_AIM OF THE EXERCISE_
Transcribe the full listing exactly, and drop every picture.

_AVAILABLE DATA_
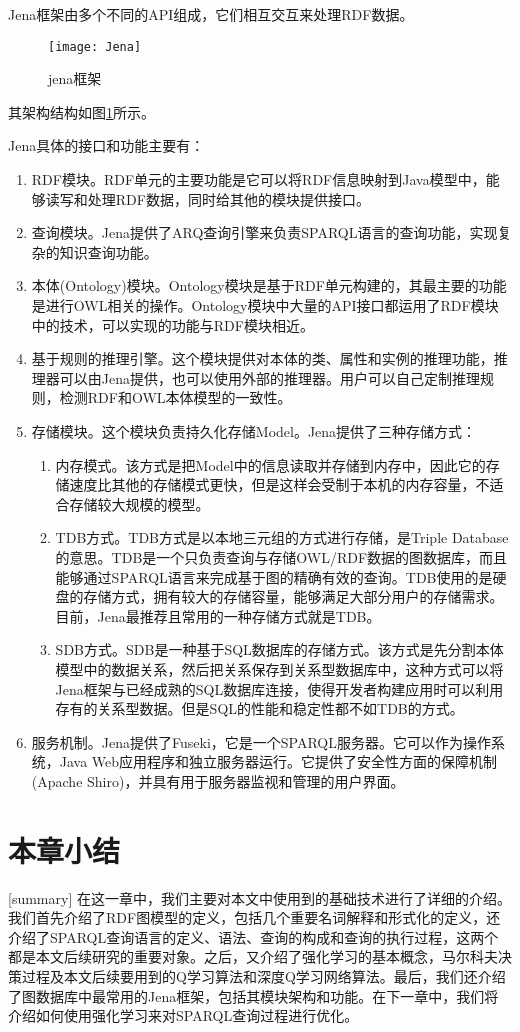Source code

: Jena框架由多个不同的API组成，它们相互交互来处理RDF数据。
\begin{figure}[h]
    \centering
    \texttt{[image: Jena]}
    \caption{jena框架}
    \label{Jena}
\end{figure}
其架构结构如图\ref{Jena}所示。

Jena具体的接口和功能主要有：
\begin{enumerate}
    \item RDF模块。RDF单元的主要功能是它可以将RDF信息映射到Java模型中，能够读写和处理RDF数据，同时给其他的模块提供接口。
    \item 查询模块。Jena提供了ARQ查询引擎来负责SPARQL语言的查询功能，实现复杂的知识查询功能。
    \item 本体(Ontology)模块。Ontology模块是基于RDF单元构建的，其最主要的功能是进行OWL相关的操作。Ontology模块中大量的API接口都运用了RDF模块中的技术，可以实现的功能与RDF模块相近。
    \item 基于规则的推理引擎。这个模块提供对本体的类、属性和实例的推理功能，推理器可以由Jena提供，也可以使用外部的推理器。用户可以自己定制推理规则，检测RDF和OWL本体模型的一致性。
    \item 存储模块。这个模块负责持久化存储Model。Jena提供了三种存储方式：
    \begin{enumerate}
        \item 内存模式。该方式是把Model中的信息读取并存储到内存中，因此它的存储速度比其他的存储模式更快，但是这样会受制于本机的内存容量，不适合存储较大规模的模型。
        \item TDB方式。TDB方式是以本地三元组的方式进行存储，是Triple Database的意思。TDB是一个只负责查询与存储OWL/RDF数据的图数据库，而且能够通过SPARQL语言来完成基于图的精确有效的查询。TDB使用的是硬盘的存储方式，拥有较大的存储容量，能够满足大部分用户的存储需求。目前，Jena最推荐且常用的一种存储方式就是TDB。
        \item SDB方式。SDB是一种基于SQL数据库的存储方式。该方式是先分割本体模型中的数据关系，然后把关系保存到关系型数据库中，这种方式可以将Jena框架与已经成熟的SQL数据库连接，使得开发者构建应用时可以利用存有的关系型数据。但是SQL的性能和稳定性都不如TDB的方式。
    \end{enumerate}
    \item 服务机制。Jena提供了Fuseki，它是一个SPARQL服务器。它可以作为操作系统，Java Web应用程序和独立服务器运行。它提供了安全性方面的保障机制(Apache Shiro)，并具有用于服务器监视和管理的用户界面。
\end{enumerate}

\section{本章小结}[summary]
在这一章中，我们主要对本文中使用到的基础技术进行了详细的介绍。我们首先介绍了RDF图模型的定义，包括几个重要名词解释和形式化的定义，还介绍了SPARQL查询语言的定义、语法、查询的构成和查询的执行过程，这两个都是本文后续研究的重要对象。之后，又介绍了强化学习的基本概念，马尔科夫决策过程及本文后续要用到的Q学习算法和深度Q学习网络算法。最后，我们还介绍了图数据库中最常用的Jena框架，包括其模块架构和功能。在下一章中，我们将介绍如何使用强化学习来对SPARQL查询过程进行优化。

_ANSWER TO THIS PROBLEM_
Source code

: Jena框架由多个不同的API组成，它们相互交互来处理RDF数据。
\begin{figure}[h]
    \centering
    \texttt{[image: Jena]}
    \caption{jena框架}
    \label{Jena}
\end{figure}
其架构结构如图\ref{Jena}所示。

Jena具体的接口和功能主要有：
\begin{enumerate}
    \item RDF模块。RDF单元的主要功能是它可以将RDF信息映射到Java模型中，能够读写和处理RDF数据，同时给其他的模块提供接口。
    \item 查询模块。Jena提供了ARQ查询引擎来负责SPARQL语言的查询功能，实现复杂的知识查询功能。
    \item 本体(Ontology)模块。Ontology模块是基于RDF单元构建的，其最主要的功能是进行OWL相关的操作。Ontology模块中大量的API接口都运用了RDF模块中的技术，可以实现的功能与RDF模块相近。
    \item 基于规则的推理引擎。这个模块提供对本体的类、属性和实例的推理功能，推理器可以由Jena提供，也可以使用外部的推理器。用户可以自己定制推理规则，检测RDF和OWL本体模型的一致性。
    \item 存储模块。这个模块负责持久化存储Model。Jena提供了三种存储方式：
    \begin{enumerate}
        \item 内存模式。该方式是把Model中的信息读取并存储到内存中，因此它的存储速度比其他的存储模式更快，但是这样会受制于本机的内存容量，不适合存储较大规模的模型。
        \item TDB方式。TDB方式是以本地三元组的方式进行存储，是Triple Database的意思。TDB是一个只负责查询与存储OWL/RDF数据的图数据库，而且能够通过SPARQL语言来完成基于图的精确有效的查询。TDB使用的是硬盘的存储方式，拥有较大的存储容量，能够满足大部分用户的存储需求。目前，Jena最推荐且常用的一种存储方式就是TDB。
        \item SDB方式。SDB是一种基于SQL数据库的存储方式。该方式是先分割本体模型中的数据关系，然后把关系保存到关系型数据库中，这种方式可以将Jena框架与已经成熟的SQL数据库连接，使得开发者构建应用时可以利用存有的关系型数据。但是SQL的性能和稳定性都不如TDB的方式。
    \end{enumerate}
    \item 服务机制。Jena提供了Fuseki，它是一个SPARQL服务器。它可以作为操作系统，Java Web应用程序和独立服务器运行。它提供了安全性方面的保障机制(Apache Shiro)，并具有用于服务器监视和管理的用户界面。
\end{enumerate}

\section{本章小结}[summary]
在这一章中，我们主要对本文中使用到的基础技术进行了详细的介绍。我们首先介绍了RDF图模型的定义，包括几个重要名词解释和形式化的定义，还介绍了SPARQL查询语言的定义、语法、查询的构成和查询的执行过程，这两个都是本文后续研究的重要对象。之后，又介绍了强化学习的基本概念，马尔科夫决策过程及本文后续要用到的Q学习算法和深度Q学习网络算法。最后，我们还介绍了图数据库中最常用的Jena框架，包括其模块架构和功能。在下一章中，我们将介绍如何使用强化学习来对SPARQL查询过程进行优化。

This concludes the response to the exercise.